▶ Problem to solve:
The answer must be every entry, given again word for word.

▶ Provided records:

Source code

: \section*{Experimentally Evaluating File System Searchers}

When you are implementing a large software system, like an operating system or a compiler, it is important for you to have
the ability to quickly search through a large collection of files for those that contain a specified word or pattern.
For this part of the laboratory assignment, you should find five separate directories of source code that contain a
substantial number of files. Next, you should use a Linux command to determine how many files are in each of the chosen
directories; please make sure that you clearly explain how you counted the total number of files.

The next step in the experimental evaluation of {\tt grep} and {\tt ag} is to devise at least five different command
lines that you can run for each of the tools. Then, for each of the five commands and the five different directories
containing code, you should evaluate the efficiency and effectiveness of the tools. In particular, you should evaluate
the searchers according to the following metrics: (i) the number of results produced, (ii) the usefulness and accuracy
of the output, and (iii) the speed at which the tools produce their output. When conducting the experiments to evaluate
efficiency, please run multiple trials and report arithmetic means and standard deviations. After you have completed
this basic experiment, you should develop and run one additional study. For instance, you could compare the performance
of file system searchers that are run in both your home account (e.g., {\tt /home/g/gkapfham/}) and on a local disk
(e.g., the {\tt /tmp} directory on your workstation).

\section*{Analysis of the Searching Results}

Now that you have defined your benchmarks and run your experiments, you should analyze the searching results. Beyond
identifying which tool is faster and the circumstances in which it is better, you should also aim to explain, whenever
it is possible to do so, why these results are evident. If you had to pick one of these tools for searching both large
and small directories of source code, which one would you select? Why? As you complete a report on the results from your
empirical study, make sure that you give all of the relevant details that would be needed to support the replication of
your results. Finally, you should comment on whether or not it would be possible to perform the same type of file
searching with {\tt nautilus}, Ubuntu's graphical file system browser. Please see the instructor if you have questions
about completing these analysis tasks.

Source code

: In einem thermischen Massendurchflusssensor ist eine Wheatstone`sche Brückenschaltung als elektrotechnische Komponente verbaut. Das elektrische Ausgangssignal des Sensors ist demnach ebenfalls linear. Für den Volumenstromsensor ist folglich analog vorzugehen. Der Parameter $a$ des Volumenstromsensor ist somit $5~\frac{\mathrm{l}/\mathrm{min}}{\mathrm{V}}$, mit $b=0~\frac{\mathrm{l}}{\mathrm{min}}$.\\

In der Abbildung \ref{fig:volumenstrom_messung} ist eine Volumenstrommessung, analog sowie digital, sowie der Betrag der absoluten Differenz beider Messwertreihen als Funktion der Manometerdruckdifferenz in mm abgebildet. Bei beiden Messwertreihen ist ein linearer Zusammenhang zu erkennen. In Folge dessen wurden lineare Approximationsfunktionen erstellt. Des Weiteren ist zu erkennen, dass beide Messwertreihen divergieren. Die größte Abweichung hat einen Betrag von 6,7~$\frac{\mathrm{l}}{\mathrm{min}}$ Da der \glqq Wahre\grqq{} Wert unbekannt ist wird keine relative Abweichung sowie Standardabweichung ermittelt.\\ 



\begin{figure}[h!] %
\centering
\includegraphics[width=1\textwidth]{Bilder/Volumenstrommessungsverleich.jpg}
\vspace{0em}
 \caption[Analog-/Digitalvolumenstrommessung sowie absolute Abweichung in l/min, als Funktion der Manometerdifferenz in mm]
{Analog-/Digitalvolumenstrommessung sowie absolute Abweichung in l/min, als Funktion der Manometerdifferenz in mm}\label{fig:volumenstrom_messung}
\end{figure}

▶ Solved problem:
Source code

: \section*{Experimentally Evaluating File System Searchers}

When you are implementing a large software system, like an operating system or a compiler, it is important for you to have
the ability to quickly search through a large collection of files for those that contain a specified word or pattern.
For this part of the laboratory assignment, you should find five separate directories of source code that contain a
substantial number of files. Next, you should use a Linux command to determine how many files are in each of the chosen
directories; please make sure that you clearly explain how you counted the total number of files.

The next step in the experimental evaluation of {\tt grep} and {\tt ag} is to devise at least five different command
lines that you can run for each of the tools. Then, for each of the five commands and the five different directories
containing code, you should evaluate the efficiency and effectiveness of the tools. In particular, you should evaluate
the searchers according to the following metrics: (i) the number of results produced, (ii) the usefulness and accuracy
of the output, and (iii) the speed at which the tools produce their output. When conducting the experiments to evaluate
efficiency, please run multiple trials and report arithmetic means and standard deviations. After you have completed
this basic experiment, you should develop and run one additional study. For instance, you could compare the performance
of file system searchers that are run in both your home account (e.g., {\tt /home/g/gkapfham/}) and on a local disk
(e.g., the {\tt /tmp} directory on your workstation).

\section*{Analysis of the Searching Results}

Now that you have defined your benchmarks and run your experiments, you should analyze the searching results. Beyond
identifying which tool is faster and the circumstances in which it is better, you should also aim to explain, whenever
it is possible to do so, why these results are evident. If you had to pick one of these tools for searching both large
and small directories of source code, which one would you select? Why? As you complete a report on the results from your
empirical study, make sure that you give all of the relevant details that would be needed to support the replication of
your results. Finally, you should comment on whether or not it would be possible to perform the same type of file
searching with {\tt nautilus}, Ubuntu's graphical file system browser. Please see the instructor if you have questions
about completing these analysis tasks.

Source code

: In einem thermischen Massendurchflusssensor ist eine Wheatstone`sche Brückenschaltung als elektrotechnische Komponente verbaut. Das elektrische Ausgangssignal des Sensors ist demnach ebenfalls linear. Für den Volumenstromsensor ist folglich analog vorzugehen. Der Parameter $a$ des Volumenstromsensor ist somit $5~\frac{\mathrm{l}/\mathrm{min}}{\mathrm{V}}$, mit $b=0~\frac{\mathrm{l}}{\mathrm{min}}$.\\

In der Abbildung \ref{fig:volumenstrom_messung} ist eine Volumenstrommessung, analog sowie digital, sowie der Betrag der absoluten Differenz beider Messwertreihen als Funktion der Manometerdruckdifferenz in mm abgebildet. Bei beiden Messwertreihen ist ein linearer Zusammenhang zu erkennen. In Folge dessen wurden lineare Approximationsfunktionen erstellt. Des Weiteren ist zu erkennen, dass beide Messwertreihen divergieren. Die größte Abweichung hat einen Betrag von 6,7~$\frac{\mathrm{l}}{\mathrm{min}}$ Da der \glqq Wahre\grqq{} Wert unbekannt ist wird keine relative Abweichung sowie Standardabweichung ermittelt.\\ 



\begin{figure}[h!] %
\centering
\includegraphics[width=1\textwidth]{Bilder/Volumenstrommessungsverleich.jpg}
\vspace{0em}
 \caption[Analog-/Digitalvolumenstrommessung sowie absolute Abweichung in l/min, als Funktion der Manometerdifferenz in mm]
{Analog-/Digitalvolumenstrommessung sowie absolute Abweichung in l/min, als Funktion der Manometerdifferenz in mm}\label{fig:volumenstrom_messung}
\end{figure}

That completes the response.